*** Opening of MATERIAL FOR THIS EXERCISE ***

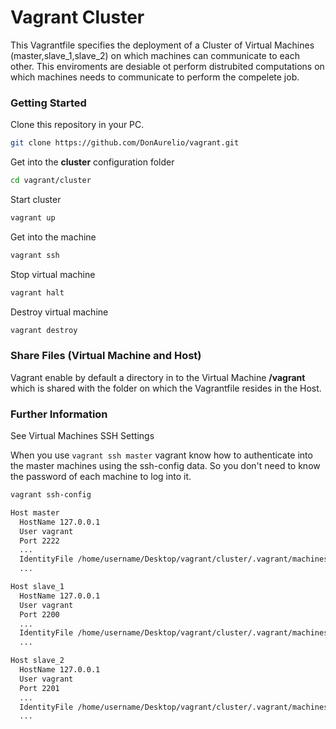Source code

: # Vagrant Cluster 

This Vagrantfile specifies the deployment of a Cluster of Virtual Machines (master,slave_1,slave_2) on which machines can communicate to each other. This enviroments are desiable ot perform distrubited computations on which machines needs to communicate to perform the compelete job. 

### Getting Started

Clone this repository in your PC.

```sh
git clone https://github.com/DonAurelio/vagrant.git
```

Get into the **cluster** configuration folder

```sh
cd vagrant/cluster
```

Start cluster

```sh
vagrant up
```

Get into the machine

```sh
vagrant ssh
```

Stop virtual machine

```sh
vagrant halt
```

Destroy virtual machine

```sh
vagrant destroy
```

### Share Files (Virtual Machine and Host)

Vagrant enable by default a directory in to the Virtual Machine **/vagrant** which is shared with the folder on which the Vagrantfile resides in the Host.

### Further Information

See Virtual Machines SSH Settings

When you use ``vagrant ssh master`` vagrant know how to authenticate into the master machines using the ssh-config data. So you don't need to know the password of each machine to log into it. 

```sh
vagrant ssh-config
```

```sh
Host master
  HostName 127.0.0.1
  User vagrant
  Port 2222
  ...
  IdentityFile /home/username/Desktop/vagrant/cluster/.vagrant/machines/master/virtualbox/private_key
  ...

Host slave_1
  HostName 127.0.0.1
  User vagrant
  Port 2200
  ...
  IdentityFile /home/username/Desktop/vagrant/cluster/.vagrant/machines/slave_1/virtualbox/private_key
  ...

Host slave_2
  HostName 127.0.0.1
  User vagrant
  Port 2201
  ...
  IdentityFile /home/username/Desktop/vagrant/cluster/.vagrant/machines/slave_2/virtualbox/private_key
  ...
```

*** Close of MATERIAL FOR THIS EXERCISE ***

WHAT YOU SHOULD DO
Look through the material for "virtualbox". Copy each line that has it.

THE ANSWER
  IdentityFile /home/username/Desktop/vagrant/cluster/.vagrant/machines/master/virtualbox/private_key
  IdentityFile /home/username/Desktop/vagrant/cluster/.vagrant/machines/slave_1/virtualbox/private_key
  IdentityFile /home/username/Desktop/vagrant/cluster/.vagrant/machines/slave_2/virtualbox/private_key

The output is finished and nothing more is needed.